Give back only the lines in the records below from the one with "### Buffer Management" to the one with "- Resource cleanup on errors", both inclusive, word for word.
----
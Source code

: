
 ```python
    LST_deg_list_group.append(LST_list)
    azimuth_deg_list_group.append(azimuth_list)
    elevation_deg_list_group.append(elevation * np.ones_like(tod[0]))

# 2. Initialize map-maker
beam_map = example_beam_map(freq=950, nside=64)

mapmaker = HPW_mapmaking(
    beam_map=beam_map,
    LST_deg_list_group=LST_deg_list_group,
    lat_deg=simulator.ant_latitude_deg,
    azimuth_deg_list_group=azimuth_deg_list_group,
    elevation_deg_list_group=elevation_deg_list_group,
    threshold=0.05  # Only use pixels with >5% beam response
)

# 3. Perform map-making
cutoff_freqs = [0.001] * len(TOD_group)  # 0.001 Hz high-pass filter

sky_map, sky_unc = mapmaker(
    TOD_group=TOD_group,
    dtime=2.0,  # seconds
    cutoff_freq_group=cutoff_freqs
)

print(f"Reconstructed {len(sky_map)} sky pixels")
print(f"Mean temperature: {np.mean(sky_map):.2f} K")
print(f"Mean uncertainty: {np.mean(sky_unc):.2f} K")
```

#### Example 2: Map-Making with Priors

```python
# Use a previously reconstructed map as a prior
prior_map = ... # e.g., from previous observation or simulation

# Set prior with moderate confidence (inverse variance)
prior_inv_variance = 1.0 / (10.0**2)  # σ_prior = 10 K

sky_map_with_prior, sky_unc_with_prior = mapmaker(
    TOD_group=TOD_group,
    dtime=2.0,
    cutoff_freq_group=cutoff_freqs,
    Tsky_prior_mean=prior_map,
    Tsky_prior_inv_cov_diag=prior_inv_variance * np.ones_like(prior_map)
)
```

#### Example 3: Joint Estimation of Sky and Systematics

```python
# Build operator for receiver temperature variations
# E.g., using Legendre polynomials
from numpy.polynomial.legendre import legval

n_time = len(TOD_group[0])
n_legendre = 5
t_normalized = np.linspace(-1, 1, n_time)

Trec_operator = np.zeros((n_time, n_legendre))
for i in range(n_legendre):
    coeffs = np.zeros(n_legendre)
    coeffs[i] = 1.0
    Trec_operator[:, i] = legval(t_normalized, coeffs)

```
----
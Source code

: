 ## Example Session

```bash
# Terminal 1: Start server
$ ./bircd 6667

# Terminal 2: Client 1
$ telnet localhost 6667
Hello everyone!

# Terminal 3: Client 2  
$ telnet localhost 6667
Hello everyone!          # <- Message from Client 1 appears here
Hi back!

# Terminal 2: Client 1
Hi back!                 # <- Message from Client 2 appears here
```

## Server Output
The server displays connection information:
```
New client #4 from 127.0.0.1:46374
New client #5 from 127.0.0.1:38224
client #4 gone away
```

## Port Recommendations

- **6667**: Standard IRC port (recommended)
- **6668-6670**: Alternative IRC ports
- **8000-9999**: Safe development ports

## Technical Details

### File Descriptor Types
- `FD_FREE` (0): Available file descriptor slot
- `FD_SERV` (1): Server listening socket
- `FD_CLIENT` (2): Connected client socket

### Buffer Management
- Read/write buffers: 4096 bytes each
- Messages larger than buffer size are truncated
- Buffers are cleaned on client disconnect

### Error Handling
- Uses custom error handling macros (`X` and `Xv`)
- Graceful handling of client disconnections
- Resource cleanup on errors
----
> **Task result**:
### Buffer Management
- Read/write buffers: 4096 bytes each
- Messages larger than buffer size are truncated
- Buffers are cleaned on client disconnect

### Error Handling
- Uses custom error handling macros (`X` and `Xv`)
- Graceful handling of client disconnections
- Resource cleanup on errors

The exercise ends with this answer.